▸ Task prompt
Tally the lines of the data that include the word "ideal" and state the total, nothing else.

(Stored data)
▼▼▼

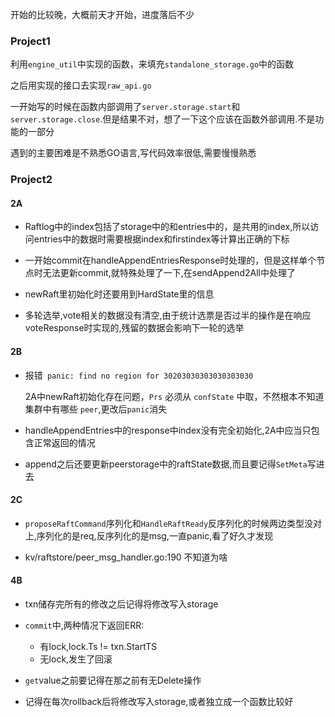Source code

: 开始的比较晚，大概前天才开始，进度落后不少

### Project1

利用`engine_util`中实现的函数，来填充`standalone_storage.go`中的函数

之后用实现的接口去实现`raw_api.go`

一开始写的时候在函数内部调用了`server.storage.start`和`server.storage.close`.但是结果不对，想了一下这个应该在函数外部调用.不是功能的一部分

遇到的主要困难是不熟悉GO语言,写代码效率很低,需要慢慢熟悉

### Project2

#### 2A

 - Raftlog中的index包括了storage中的和entries中的，是共用的index,所以访问entries中的数据时需要根据index和firstindex等计算出正确的下标

 - 一开始commit在handleAppendEntriesResponse时处理的，但是这样单个节点时无法更新commit,就特殊处理了一下,在sendAppend2All中处理了

 - newRaft里初始化时还要用到HardState里的信息

 - 多轮选举,vote相关的数据没有清空,由于统计选票是否过半的操作是在响应voteResponse时实现的,残留的数据会影响下一轮的选举

#### 2B

- 报错` panic: find no region for 30203030303030303030`
    
    2A中newRaft初始化存在问题，`Prs` 必须从 `confState` 中取，不然根本不知道集群中有哪些 `peer`,更改后`panic`消失

- handleAppendEntries中的response中index没有完全初始化,2A中应当只包含正常返回的情况

- append之后还要更新peerstorage中的raftState数据,而且要记得`SetMeta`写进去

#### 2C

- `proposeRaftCommand`序列化和`HandleRaftReady`反序列化的时候两边类型没对上,序列化的是req,反序列化的是msg,一直panic,看了好久才发现

- kv/raftstore/peer_msg_handler.go:190 不知道为啥

#### 4B

- txn储存完所有的修改之后记得将修改写入storage

- `commit`中,两种情况下返回ERR:
    - 有lock,lock.Ts != txn.StartTS
    - 无lock,发生了回滚

- `get`value之前要记得在那之前有无Delete操作

- 记得在每次rollback后将修改写入storage,或者独立成一个函数比较好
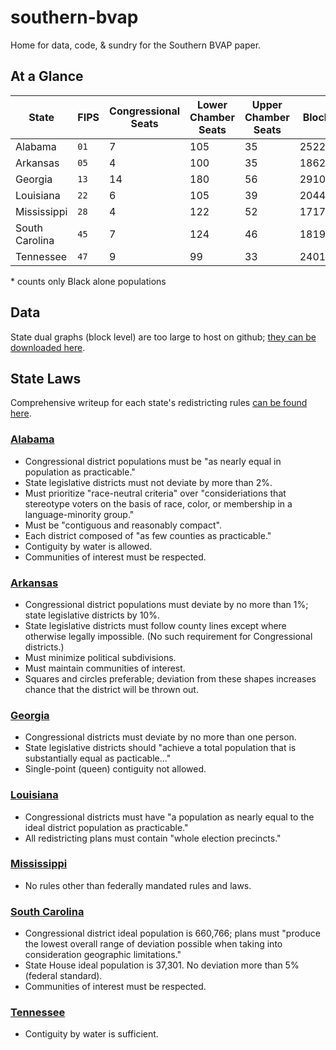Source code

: # southern-bvap
Home for data, code, &amp; sundry for the Southern BVAP paper.

## At a Glance
State | FIPS | Congressional Seats | Lower Chamber Seats | Upper Chamber Seats | Blocks | Block Groups | Population | BPOP* % | BVAP* %
----- | ---- | ------------------- | ------------------- | ------------------- | ------ | ------------ | ---------- | ----- | -----
Alabama | `01` | 7 | 105 | 35 | 252266 | 3437 | 4779736 | 26.04% | 24.74%
Arkansas | `05` | 4 | 100 | 35 | 186211 | 2147 | 2915918 | 15.33% | 14.24%
Georgia | `13` | 14 | 180 | 56 | 291086 | 5529 | 9687653 | 30.05% | 28.81%
Louisiana | `22` | 6 | 105 | 39 | 204447 | 3461 | 4533372 | 31.82% | 29.85%
Mississippi | `28` | 4 | 122 | 52 | 171778 | 2161 | 2967297 | 36.85% | 34.55%
South Carolina | `45` | 7 | 124 | 46 | 181908 | 3054 | 4625364 | 27.67% | 26.32%
Tennessee | `47` | 9  | 99 | 33 | 240116 | 4125| 6346105 | 16.54% | 15.48%

\* counts only Black alone populations

## Data
State dual graphs (block level) are too large to host on github; [they can be downloaded here](http://groups.csail.mit.edu/gdpgroup/redistricting/states.zip).

## State Laws
Comprehensive writeup for each state's redistricting rules [can be found here](https://docs.google.com/document/d/1aJmJ_u3CV50kMVMtmDcI9op_Zsq1k4dLLo6pYbaa1uw/edit).

### [Alabama](http://www.legislature.state.al.us/aliswww/reapportionment/Reapportionment%20Guidelines%20for%20Redistricting.pdf)
* Congressional district populations must be "as nearly equal in population as practicable."
* State legislative districts must not deviate by more than 2%.
* Must prioritize "race-neutral criteria" over "consideriations that stereotype voters on the basis of race, color, or membership in a language-minority group."
* Must be "contiguous and reasonably compact".
* Each district composed of "as few counties as practicable."
* Contiguity by water is allowed.
* Communities of interest must be respected.

### [Arkansas](http://www.arkansasredistricting.org/article-8)
* Congressional district populations must deviate by no more than 1%; state legislative districts by 10%.
* State legislative districts must follow county lines except where otherwise legally impossible. (No such requirement for Congressional districts.)
* Must minimize political subdivisions.
* Must maintain communities of interest.
* Squares and circles preferable; deviation from these shapes increases chance that the district will be thrown out.

### [Georgia](https://www.dropbox.com/s/2egd5vpo0djzqt5/GeorgiaHouseCommitteeGuidelines2011-12.pdf)
* Congressional districts must deviate by no more than one person.
* State legislative districts should "achieve a total population that is substantially equal as pacticable..."
* Single-point (queen) contiguity not allowed.

### [Louisiana](http://house.louisiana.gov/h_redistricting2011/2011_H&GA_REAPP%20RULES_ADOPTED.pdf)
* Congressional districts must have "a population as nearly equal to the ideal district population as practicable."
* All redistricting plans must contain "whole election precincts."

### [Mississippi](https://www.dropbox.com/s/z36sc17c3m1cewv/MississippiLegislativeAndCongressionalRedistrictingCommitteeMinutes2012-04-05.pdf)
* No rules other than federally mandated rules and laws.

### [South Carolina](http://redistricting.schouse.gov/6334-1500-2011-Redistricting-Guidelines-(A0404871).pdf)
* Congressional district ideal population is 660,766; plans must "produce the lowest overall range of deviation possible when taking into consideration geographic limitations."
* State House ideal population is 37,301. No deviation more than 5% (federal standard).
* Communities of interest must be respected.

### [Tennessee](https://advance.lexis.com/documentpage/?pdmfid=1000516&crid=52a2d157-6b41-4f61-8774-bb258bac8500&nodeid=AADAABAABAAC&nodepath=%2fROOT%2fAAD%2fAADAAB%2fAADAABAAB%2fAADAABAABAAC&title=3-1-102.+Composition+of+state+senatorial+districts.&config=025054JABlOTJjNmIyNi0wYjI0LTRjZGEtYWE5ZC0zNGFhOWNhMjFlNDgKAFBvZENhdGFsb2cDFQ14bX2GfyBTaI9WcPX5&pddocfullpath=%2fshared%2fdocument%2fstatutes-legislation%2furn%3acontentItem%3a4X8J-6SH0-R03N-6340-00008-00&ecomp=g37_kkk&prid=fb0c9dd9-aeb8-45d1-be46-126cc5b507d9)
* Contiguity by water is sufficient.

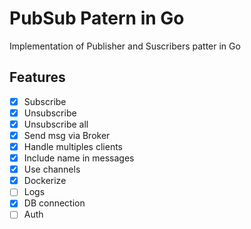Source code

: # PubSub Patern in Go

Implementation of Publisher and Suscribers patter in Go

## Features

- [x] Subscribe
- [x] Unsubscribe
- [x] Unsubscribe all
- [x] Send msg via Broker
- [x] Handle multiples clients
- [x] Include name in messages
- [x] Use channels
- [x] Dockerize
- [ ] Logs
- [x] DB connection
- [ ] Auth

▲▲▲

▸ Result
3